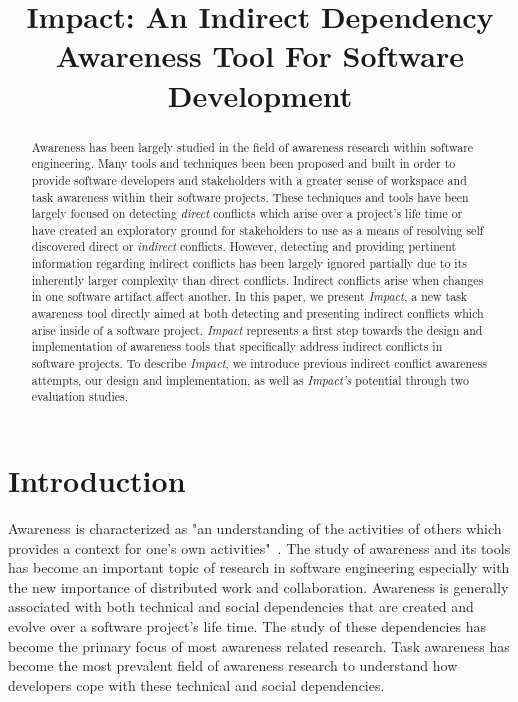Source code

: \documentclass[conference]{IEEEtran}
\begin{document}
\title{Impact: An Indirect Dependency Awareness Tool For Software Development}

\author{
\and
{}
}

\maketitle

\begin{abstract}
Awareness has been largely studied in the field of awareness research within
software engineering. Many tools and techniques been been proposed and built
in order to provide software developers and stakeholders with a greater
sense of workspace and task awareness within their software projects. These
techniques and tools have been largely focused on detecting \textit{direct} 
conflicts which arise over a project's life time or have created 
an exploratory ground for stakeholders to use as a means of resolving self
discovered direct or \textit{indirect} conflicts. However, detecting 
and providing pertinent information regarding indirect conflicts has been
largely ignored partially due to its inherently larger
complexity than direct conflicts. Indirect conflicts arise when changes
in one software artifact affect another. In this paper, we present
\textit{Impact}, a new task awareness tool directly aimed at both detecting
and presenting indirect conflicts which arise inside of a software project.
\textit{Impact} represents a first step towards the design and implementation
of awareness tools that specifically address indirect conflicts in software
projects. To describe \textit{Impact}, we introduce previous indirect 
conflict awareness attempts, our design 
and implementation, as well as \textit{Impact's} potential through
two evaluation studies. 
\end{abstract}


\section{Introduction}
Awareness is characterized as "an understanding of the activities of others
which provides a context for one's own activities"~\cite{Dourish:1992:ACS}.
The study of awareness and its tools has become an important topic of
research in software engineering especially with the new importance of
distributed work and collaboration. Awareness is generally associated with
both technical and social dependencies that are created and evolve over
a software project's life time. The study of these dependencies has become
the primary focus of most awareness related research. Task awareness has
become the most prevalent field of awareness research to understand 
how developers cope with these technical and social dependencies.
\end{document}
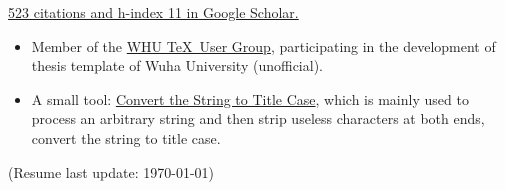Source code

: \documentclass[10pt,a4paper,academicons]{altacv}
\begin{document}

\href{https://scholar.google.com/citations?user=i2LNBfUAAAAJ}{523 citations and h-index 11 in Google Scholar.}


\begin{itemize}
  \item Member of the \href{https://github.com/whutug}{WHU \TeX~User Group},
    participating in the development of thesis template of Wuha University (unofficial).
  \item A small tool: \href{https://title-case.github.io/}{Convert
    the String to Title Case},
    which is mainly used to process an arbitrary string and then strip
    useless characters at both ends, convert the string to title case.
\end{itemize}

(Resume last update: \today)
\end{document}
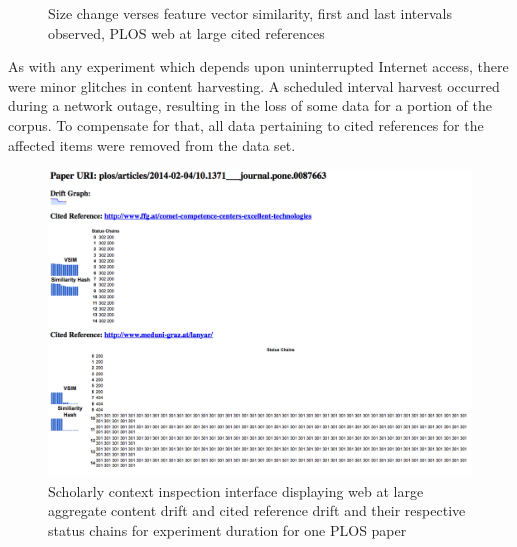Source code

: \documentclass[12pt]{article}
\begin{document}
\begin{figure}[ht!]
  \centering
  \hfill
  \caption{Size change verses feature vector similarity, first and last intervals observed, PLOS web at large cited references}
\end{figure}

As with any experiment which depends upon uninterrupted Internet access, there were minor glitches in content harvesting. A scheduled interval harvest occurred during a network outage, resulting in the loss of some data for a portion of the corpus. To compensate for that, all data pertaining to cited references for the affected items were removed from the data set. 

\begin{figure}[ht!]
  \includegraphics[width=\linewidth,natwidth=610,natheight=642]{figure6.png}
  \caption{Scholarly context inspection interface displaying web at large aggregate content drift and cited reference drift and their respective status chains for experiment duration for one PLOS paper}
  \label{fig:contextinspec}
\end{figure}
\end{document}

Exercise description
With the pictures set aside, repeat every entry above exactly.

Answer
Source code

: \documentclass[conference]{IEEEtran}
\begin{document}
\title{Impact: An Indirect Dependency Awareness Tool For Software Development}

\author{
\and
{}
}

\maketitle

\begin{abstract}
Awareness has been largely studied in the field of awareness research within
software engineering. Many tools and techniques been been proposed and built
in order to provide software developers and stakeholders with a greater
sense of workspace and task awareness within their software projects. These
techniques and tools have been largely focused on detecting \textit{direct} 
conflicts which arise over a project's life time or have created 
an exploratory ground for stakeholders to use as a means of resolving self
discovered direct or \textit{indirect} conflicts. However, detecting 
and providing pertinent information regarding indirect conflicts has been
largely ignored partially due to its inherently larger
complexity than direct conflicts. Indirect conflicts arise when changes
in one software artifact affect another. In this paper, we present
\textit{Impact}, a new task awareness tool directly aimed at both detecting
and presenting indirect conflicts which arise inside of a software project.
\textit{Impact} represents a first step towards the design and implementation
of awareness tools that specifically address indirect conflicts in software
projects. To describe \textit{Impact}, we introduce previous indirect 
conflict awareness attempts, our design 
and implementation, as well as \textit{Impact's} potential through
two evaluation studies. 
\end{abstract}


\section{Introduction}
Awareness is characterized as "an understanding of the activities of others
which provides a context for one's own activities"~\cite{Dourish:1992:ACS}.
The study of awareness and its tools has become an important topic of
research in software engineering especially with the new importance of
distributed work and collaboration. Awareness is generally associated with
both technical and social dependencies that are created and evolve over
a software project's life time. The study of these dependencies has become
the primary focus of most awareness related research. Task awareness has
become the most prevalent field of awareness research to understand 
how developers cope with these technical and social dependencies.
\end{document}
Source code

: \documentclass[10pt,a4paper,academicons]{altacv}
\begin{document}

\href{https://scholar.google.com/citations?user=i2LNBfUAAAAJ}{523 citations and h-index 11 in Google Scholar.}


\begin{itemize}
  \item Member of the \href{https://github.com/whutug}{WHU \TeX~User Group},
    participating in the development of thesis template of Wuha University (unofficial).
  \item A small tool: \href{https://title-case.github.io/}{Convert
    the String to Title Case},
    which is mainly used to process an arbitrary string and then strip
    useless characters at both ends, convert the string to title case.
\end{itemize}

(Resume last update: \today)
\end{document}
Source code

: \documentclass[12pt]{article}
\begin{document}
\begin{figure}[ht!]
  \centering
  \hfill
  \caption{Size change verses feature vector similarity, first and last intervals observed, PLOS web at large cited references}
\end{figure}

As with any experiment which depends upon uninterrupted Internet access, there were minor glitches in content harvesting. A scheduled interval harvest occurred during a network outage, resulting in the loss of some data for a portion of the corpus. To compensate for that, all data pertaining to cited references for the affected items were removed from the data set. 

\begin{figure}[ht!]
  \includegraphics[width=\linewidth,natwidth=610,natheight=642]{figure6.png}
  \caption{Scholarly context inspection interface displaying web at large aggregate content drift and cited reference drift and their respective status chains for experiment duration for one PLOS paper}
  \label{fig:contextinspec}
\end{figure}
\end{document}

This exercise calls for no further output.